**Data supplied**
□ □ □

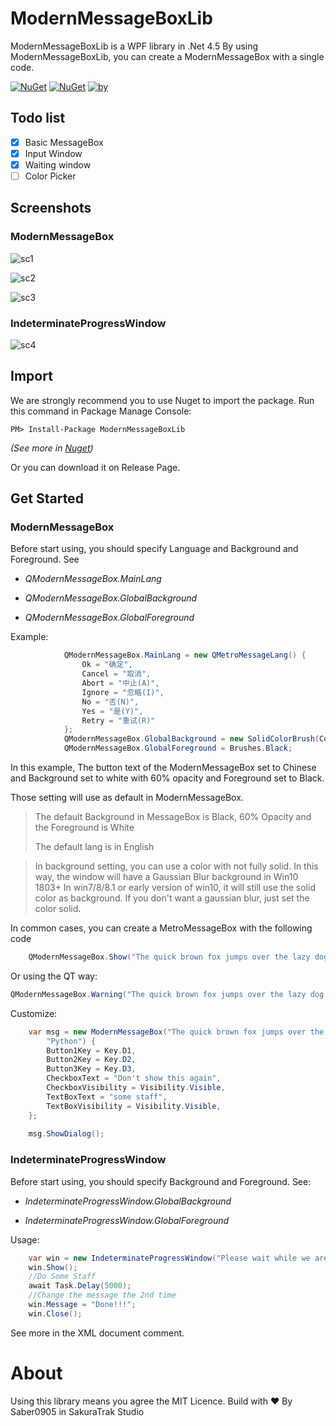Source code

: # ModernMessageBoxLib
ModernMessageBoxLib is a WPF library in .Net 4.5
By using ModernMessageBoxLib, you can create a ModernMessageBox with a single code.

[![NuGet](https://img.shields.io/nuget/v/ModernMessageBoxLib.svg)](https://www.nuget.org/packages/ModernMessageBoxLib/)
[![NuGet](https://img.shields.io/nuget/dt/ModernMessageBoxLib.svg)](https://www.nuget.org/packages/ModernMessageBoxLib/)
[![by](https://img.shields.io/badge/By-SakuraTrak%20Studio-blue.svg)](https://www.nuget.org/packages/ModernMessageBoxLib/)

## Todo list

 - [x] Basic MessageBox
 - [x] Input Window
 - [x] Waiting window
 - [ ] Color Picker

## Screenshots
### ModernMessageBox

![sc1](https://github.com/hv0905/ModernMessageBoxLibForWPF/raw/master/web/sc1.png)

![sc2](https://github.com/hv0905/ModernMessageBoxLibForWPF/raw/master/web/sc2.png)

![sc3](https://github.com/hv0905/ModernMessageBoxLibForWPF/raw/master/web/sc3.png)

### IndeterminateProgressWindow

![sc4](https://github.com/hv0905/ModernMessageBoxLibForWPF/raw/master/web/sc4.png)

## Import

We are strongly recommend you to use Nuget to import the package.
Run this command in Package Manage Console:
```
PM> Install-Package ModernMessageBoxLib
```
_(See more in [Nuget](https://www.nuget.org/packages/ModernMessageBoxLib/))_

Or you can download it on Release Page.

## Get Started

### ModernMessageBox

Before start using, you should specify Language and Background and Foreground.
See
* _QModernMessageBox.MainLang_

* _QModernMessageBox.GlobalBackground_

* _QModernMessageBox.GlobalForeground_

Example:
```C#
            QModernMessageBox.MainLang = new QMetroMessageLang() {
                Ok = "确定",
                Cancel = "取消",
                Abort = "中止(A)",
                Ignore = "忽略(I)",
                No = "否(N)",
                Yes = "是(Y)",
                Retry = "重试(R)"
            };
            QModernMessageBox.GlobalBackground = new SolidColorBrush(Colors.White){Opacity = 0.6};
            QModernMessageBox.GlobalForeground = Brushes.Black;
```
In this example, The button text of the ModernMessageBox set to Chinese and Background set to white with 60% opacity and Foreground set to Black.

Those setting will use as default in ModernMessageBox.

> The default Background in MessageBox is Black, 60% Opacity and the Foreground is White
> 
> The default lang is in English

> In background setting, you can use a color with not fully solid.
> In this way, the window will have a Gaussian Blur background in Win10 1803+
> In win7/8/8.1 or early version of win10, it will still use the solid color as background.
> If you don't want a gaussian blur, just set the color solid.


In common cases, you can create a MetroMessageBox with the following code
```C#
    QModernMessageBox.Show("The quick brown fox jumps over the lazy dog.", "hello world",QModernMessageBox.QModernMessageBoxButtons.YesNoCancel,ModernMessageboxIcons.Warning);
```

Or using the QT way:
```C#
QModernMessageBox.Warning("The quick brown fox jumps over the lazy dog.", "hello world");
```

Customize:
```C#
    var msg = new ModernMessageBox("The quick brown fox jumps over the lazy dog.\n", "hello world", ModernMessageboxIcons.Info, "CSharp", "Java",
        "Python") {
        Button1Key = Key.D1,
        Button2Key = Key.D2,
        Button3Key = Key.D3,
        CheckboxText = "Don't show this again",
        CheckboxVisibility = Visibility.Visible,
        TextBoxText = "some staff",
        TextBoxVisibility = Visibility.Visible,
    };
            
    msg.ShowDialog();
```

### IndeterminateProgressWindow
Before start using, you should specify Background and Foreground.
See:

* _IndeterminateProgressWindow.GlobalBackground_

* _IndeterminateProgressWindow.GlobalForeground_

Usage:
```C#
    var win = new IndeterminateProgressWindow("Please wait while we are installing the virus into your computer. . .");
	win.Show();
	//Do Some Staff
	await Task.Delay(5000);
	//Change the message the 2nd time
	win.Message = "Done!!!";
	win.Close();
```


See more in the XML document comment.

# About

Using this library means you agree the MIT Licence.
Build with ❤ By Saber0905 in SakuraTrak Studio
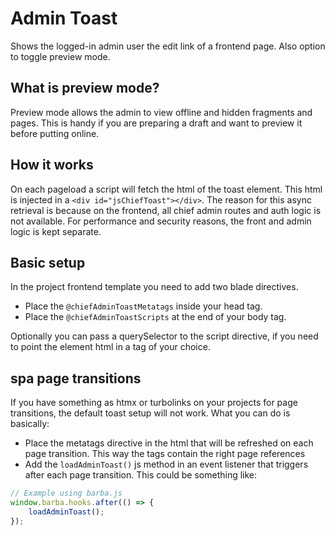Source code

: # Admin Toast
Shows the logged-in admin user the edit link of a frontend page. Also option to toggle preview mode.

## What is preview mode?
Preview mode allows the admin to view offline and hidden fragments and pages. This is handy if you are preparing a draft and
want to preview it before putting online. 

## How it works
On each pageload a script will fetch the html of the toast element. This html is injected in a `<div id="jsChiefToast"></div>`.
The reason for this async retrieval is because on the frontend, all chief admin routes and auth logic is not available. For performance and security reasons, the front and admin logic is kept separate.

## Basic setup
In the project frontend template you need to add two blade directives.
- Place the `@chiefAdminToastMetatags` inside your head tag.
- Place the `@chiefAdminToastScripts` at the end of your body tag.

Optionally you can pass a querySelector to the script directive, if you need to point the element html in a tag of your choice.

## spa page transitions
If you have something as htmx or turbolinks on your projects for page transitions, the default toast setup will not work.
What you can do is basically:
- Place the metatags directive in the html that will be refreshed on each page transition. This way the tags contain the right page references
- Add the `loadAdminToast()` js method in an event listener that triggers after each page transition. This could be something like:
```js
// Example using barba.js
window.barba.hooks.after(() => {
    loadAdminToast();
});
```
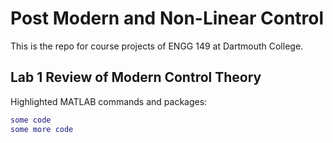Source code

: # Post Modern and Non-Linear Control

This is the repo for course projects of ENGG 149 at Dartmouth College.

## Lab 1 Review of Modern Control Theory

Highlighted MATLAB commands and packages:


```Matlab
some code
some more code
```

□ □ □

**Task to carry out**
Pictures are to be left out; the listing above is otherwise to be copied exactly.

**Answer to this problem**
Source code

: # ModernMessageBoxLib
ModernMessageBoxLib is a WPF library in .Net 4.5
By using ModernMessageBoxLib, you can create a ModernMessageBox with a single code.

[![NuGet](https://img.shields.io/nuget/v/ModernMessageBoxLib.svg)](https://www.nuget.org/packages/ModernMessageBoxLib/)
[![NuGet](https://img.shields.io/nuget/dt/ModernMessageBoxLib.svg)](https://www.nuget.org/packages/ModernMessageBoxLib/)
[![by](https://img.shields.io/badge/By-SakuraTrak%20Studio-blue.svg)](https://www.nuget.org/packages/ModernMessageBoxLib/)

## Todo list

 - [x] Basic MessageBox
 - [x] Input Window
 - [x] Waiting window
 - [ ] Color Picker

## Screenshots
### ModernMessageBox

![sc1](https://github.com/hv0905/ModernMessageBoxLibForWPF/raw/master/web/sc1.png)

![sc2](https://github.com/hv0905/ModernMessageBoxLibForWPF/raw/master/web/sc2.png)

![sc3](https://github.com/hv0905/ModernMessageBoxLibForWPF/raw/master/web/sc3.png)

### IndeterminateProgressWindow

![sc4](https://github.com/hv0905/ModernMessageBoxLibForWPF/raw/master/web/sc4.png)

## Import

We are strongly recommend you to use Nuget to import the package.
Run this command in Package Manage Console:
```
PM> Install-Package ModernMessageBoxLib
```
_(See more in [Nuget](https://www.nuget.org/packages/ModernMessageBoxLib/))_

Or you can download it on Release Page.

## Get Started

### ModernMessageBox

Before start using, you should specify Language and Background and Foreground.
See
* _QModernMessageBox.MainLang_

* _QModernMessageBox.GlobalBackground_

* _QModernMessageBox.GlobalForeground_

Example:
```C#
            QModernMessageBox.MainLang = new QMetroMessageLang() {
                Ok = "确定",
                Cancel = "取消",
                Abort = "中止(A)",
                Ignore = "忽略(I)",
                No = "否(N)",
                Yes = "是(Y)",
                Retry = "重试(R)"
            };
            QModernMessageBox.GlobalBackground = new SolidColorBrush(Colors.White){Opacity = 0.6};
            QModernMessageBox.GlobalForeground = Brushes.Black;
```
In this example, The button text of the ModernMessageBox set to Chinese and Background set to white with 60% opacity and Foreground set to Black.

Those setting will use as default in ModernMessageBox.

> The default Background in MessageBox is Black, 60% Opacity and the Foreground is White
> 
> The default lang is in English

> In background setting, you can use a color with not fully solid.
> In this way, the window will have a Gaussian Blur background in Win10 1803+
> In win7/8/8.1 or early version of win10, it will still use the solid color as background.
> If you don't want a gaussian blur, just set the color solid.


In common cases, you can create a MetroMessageBox with the following code
```C#
    QModernMessageBox.Show("The quick brown fox jumps over the lazy dog.", "hello world",QModernMessageBox.QModernMessageBoxButtons.YesNoCancel,ModernMessageboxIcons.Warning);
```

Or using the QT way:
```C#
QModernMessageBox.Warning("The quick brown fox jumps over the lazy dog.", "hello world");
```

Customize:
```C#
    var msg = new ModernMessageBox("The quick brown fox jumps over the lazy dog.\n", "hello world", ModernMessageboxIcons.Info, "CSharp", "Java",
        "Python") {
        Button1Key = Key.D1,
        Button2Key = Key.D2,
        Button3Key = Key.D3,
        CheckboxText = "Don't show this again",
        CheckboxVisibility = Visibility.Visible,
        TextBoxText = "some staff",
        TextBoxVisibility = Visibility.Visible,
    };
            
    msg.ShowDialog();
```

### IndeterminateProgressWindow
Before start using, you should specify Background and Foreground.
See:

* _IndeterminateProgressWindow.GlobalBackground_

* _IndeterminateProgressWindow.GlobalForeground_

Usage:
```C#
    var win = new IndeterminateProgressWindow("Please wait while we are installing the virus into your computer. . .");
	win.Show();
	//Do Some Staff
	await Task.Delay(5000);
	//Change the message the 2nd time
	win.Message = "Done!!!";
	win.Close();
```


See more in the XML document comment.

# About

Using this library means you agree the MIT Licence.
Build with ❤ By Saber0905 in SakuraTrak Studio
Source code

: # Admin Toast
Shows the logged-in admin user the edit link of a frontend page. Also option to toggle preview mode.

## What is preview mode?
Preview mode allows the admin to view offline and hidden fragments and pages. This is handy if you are preparing a draft and
want to preview it before putting online. 

## How it works
On each pageload a script will fetch the html of the toast element. This html is injected in a `<div id="jsChiefToast"></div>`.
The reason for this async retrieval is because on the frontend, all chief admin routes and auth logic is not available. For performance and security reasons, the front and admin logic is kept separate.

## Basic setup
In the project frontend template you need to add two blade directives.
- Place the `@chiefAdminToastMetatags` inside your head tag.
- Place the `@chiefAdminToastScripts` at the end of your body tag.

Optionally you can pass a querySelector to the script directive, if you need to point the element html in a tag of your choice.

## spa page transitions
If you have something as htmx or turbolinks on your projects for page transitions, the default toast setup will not work.
What you can do is basically:
- Place the metatags directive in the html that will be refreshed on each page transition. This way the tags contain the right page references
- Add the `loadAdminToast()` js method in an event listener that triggers after each page transition. This could be something like:
```js
// Example using barba.js
window.barba.hooks.after(() => {
    loadAdminToast();
});
```
Source code

: # Post Modern and Non-Linear Control

This is the repo for course projects of ENGG 149 at Dartmouth College.

## Lab 1 Review of Modern Control Theory

Highlighted MATLAB commands and packages:


```Matlab
some code
some more code
```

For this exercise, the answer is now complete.